When Krista Looft first moved to the north-central Iowa town of Bancroft in 2012, she was a little concerned about starting a life here.
She moved with her husband Jaimes, whom she met in a Future Farmers of America scholarship program while each was attending different high schools. They hit it off on a trip to Washington, D.C.
They married young and lived in a tiny apartment in Emmetsburg while Krista studied to be an administrative professional and Jaimes a diesel mechanic at Iowa Lakes Community College. After graduating, Jaimes got a job at Deitering Brothers, one of two farm implement dealers in Bancroft.
Bancroft is a small, and getting smaller, farming community most recently pegged at around 700 people. It’s one of the fastest shrinking of Iowa’s 942 cities. Located about 20 miles south of the Minnesota border on Highway 169, it is the second largest city in Kossuth County after county seat Algona.
Bancroft has no traffic lights and is about an hour from an interstate. The last local school — the parochial grade school, St. John’s — closed about five years ago. The high school closed in 1989.
Krista, who grew up 90 minutes away in Sioux Rapids, was just 19 when she arrived.
“I was worried at first there would be nothing to do,” says Looft, 25, who now has two boys, Jacob, 5, and Luke, 2. Her husband, Jaimes, is now 26. “That was the main concern.”
The farm crisis in the 1980s fueled the flight from rural Iowa communities such as Bancroft. Thanks to a decline in manufacturing, consolidation of farms and urbanization, the erosion of small-town populations has continued, and nothing suggests the trend will reverse. Those left behind — people like Krista and Jaimes — face the challenge of keeping the community going.
Conditions around the state are testament to the struggle — deteriorating housing stock, closed storefronts, communities disbanding, lack of participation and rising crime rates.
Those attributes are prevalent, but not all shrinking communities are ghost towns. Bancroft is a prime example.
“I think Bancroft is doing very good,” says Douglas Nyman, 66, who returned to town four years ago to care for his parents and remained after their deaths. He’s now president of the Bancroft Community Historical Museum. “It’s well run. We have a good City Council. We have a variety of things here.

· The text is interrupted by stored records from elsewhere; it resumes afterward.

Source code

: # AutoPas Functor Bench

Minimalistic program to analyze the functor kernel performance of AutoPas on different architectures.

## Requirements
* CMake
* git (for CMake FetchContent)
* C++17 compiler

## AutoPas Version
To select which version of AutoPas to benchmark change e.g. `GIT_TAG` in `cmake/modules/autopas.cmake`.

“I am not worried about Bancroft.”
Locals point to smaller families, fewer people running larger farms, young people who leave for jobs or college and don’t return as reasons for population decline. But if you look around, you’d be hard pressed to say the community itself is in a decline.
Jobs and Real Estate
Homes are well maintained, and few if any are abandoned. The business strip — Ramsey Street — has just one vacancy and boasts a grocery store, two restaurants, a spa, the office of the Bancroft Registernewspaper, a medical clinic and a Ford dealership. A whiskey distillery is being built in a former dentist’s office.
The town has a golf course, municipal swimming pool, bowling alley, low-income housing options, an assisted-living facility, a library, the stately St. John the Baptist Catholic Church and a bed-and-breakfast called Sisters Inn — a nod to the fact it used to be a convent.
“This is a baseball town,” says John Nemmers, 73, who used to live across from the baseball stadium before moving to Algona.
He comes back to help with volunteer efforts, such as repainting the park this spring. Nemmers, a former ballplayer, identifies with the strong baseball roots in Bancroft, which produced two former major leaguers — “Lefty” Joe Hatten and Denis Menke — and several state championships.
Charlie Kennedy is a former mayor and president of Farmers & Traders Savings Bank. He left for school and work and returned to help run the family bank.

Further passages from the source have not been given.